At the same time, the conversion into a recreational corridor protects a continuous swath of habitat, allowing wildlife to move through forest and foothills with relatively little disturbance. The gentle grades of the old railway make the trail accessible to a wide range of users, from bikepackers to casual walkers exploring short sections near road crossings or towns. This opens up a previously hard-to-reach corner of the Rockies to people who might never tackle steep alpine trails, spreading visitor pressure beyond the usual hotspots.

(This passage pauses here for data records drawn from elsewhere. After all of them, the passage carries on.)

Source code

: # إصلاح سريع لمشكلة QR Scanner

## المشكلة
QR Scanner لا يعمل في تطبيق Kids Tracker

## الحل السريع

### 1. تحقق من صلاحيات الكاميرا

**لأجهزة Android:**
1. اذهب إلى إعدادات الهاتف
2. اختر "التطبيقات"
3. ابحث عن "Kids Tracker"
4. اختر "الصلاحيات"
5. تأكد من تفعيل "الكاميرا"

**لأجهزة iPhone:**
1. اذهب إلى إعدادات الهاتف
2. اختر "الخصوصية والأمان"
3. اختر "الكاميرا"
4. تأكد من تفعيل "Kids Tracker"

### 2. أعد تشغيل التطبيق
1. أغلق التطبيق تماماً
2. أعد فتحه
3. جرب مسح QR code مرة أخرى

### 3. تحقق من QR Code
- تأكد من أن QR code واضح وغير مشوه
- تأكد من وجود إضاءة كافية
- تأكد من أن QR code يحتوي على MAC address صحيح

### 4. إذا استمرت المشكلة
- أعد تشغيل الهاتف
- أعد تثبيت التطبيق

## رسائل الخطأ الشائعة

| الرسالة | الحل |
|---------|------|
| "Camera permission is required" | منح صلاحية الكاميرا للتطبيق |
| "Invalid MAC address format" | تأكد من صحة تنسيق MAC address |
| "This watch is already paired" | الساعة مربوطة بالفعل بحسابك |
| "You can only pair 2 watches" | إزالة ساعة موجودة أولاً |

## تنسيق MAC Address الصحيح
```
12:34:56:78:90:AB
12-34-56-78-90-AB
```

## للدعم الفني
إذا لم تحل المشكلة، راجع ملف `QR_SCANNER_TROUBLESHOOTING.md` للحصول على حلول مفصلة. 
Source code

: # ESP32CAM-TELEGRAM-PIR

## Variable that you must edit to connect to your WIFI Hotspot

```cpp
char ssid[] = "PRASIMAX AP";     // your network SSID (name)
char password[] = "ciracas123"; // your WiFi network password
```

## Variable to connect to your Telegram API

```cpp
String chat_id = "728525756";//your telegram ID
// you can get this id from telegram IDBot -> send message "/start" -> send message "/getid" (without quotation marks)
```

The experience is as much about slowness as distance: covering the 109km on foot or by bike gives time to absorb the subtle transitions from wetlands to thick forest, from industrial relics to quiet vistas. In doing so, the route invites travellers to reconsider what “wild” means in a landscape shaped by tracks, towns and extraction, and to see this once utilitarian corridor as a bridge between Canada’s past and its outdoor future.

Sources:
“The 109km trail opening up the Canadian Rockies.” BBC Travel, 28 Jan 2026.
“Rocky to Nordegg Rail Trail.” Clearwater County, 2022.
“Taunton Trestle viewing area opens west of Rocky as part of Alberta Rail Trail expansion.” 94.5 Rewind Radio, 27 Oct 2025.
“Nordegg National Historic Site of Canada.” Parks Canada, 2001.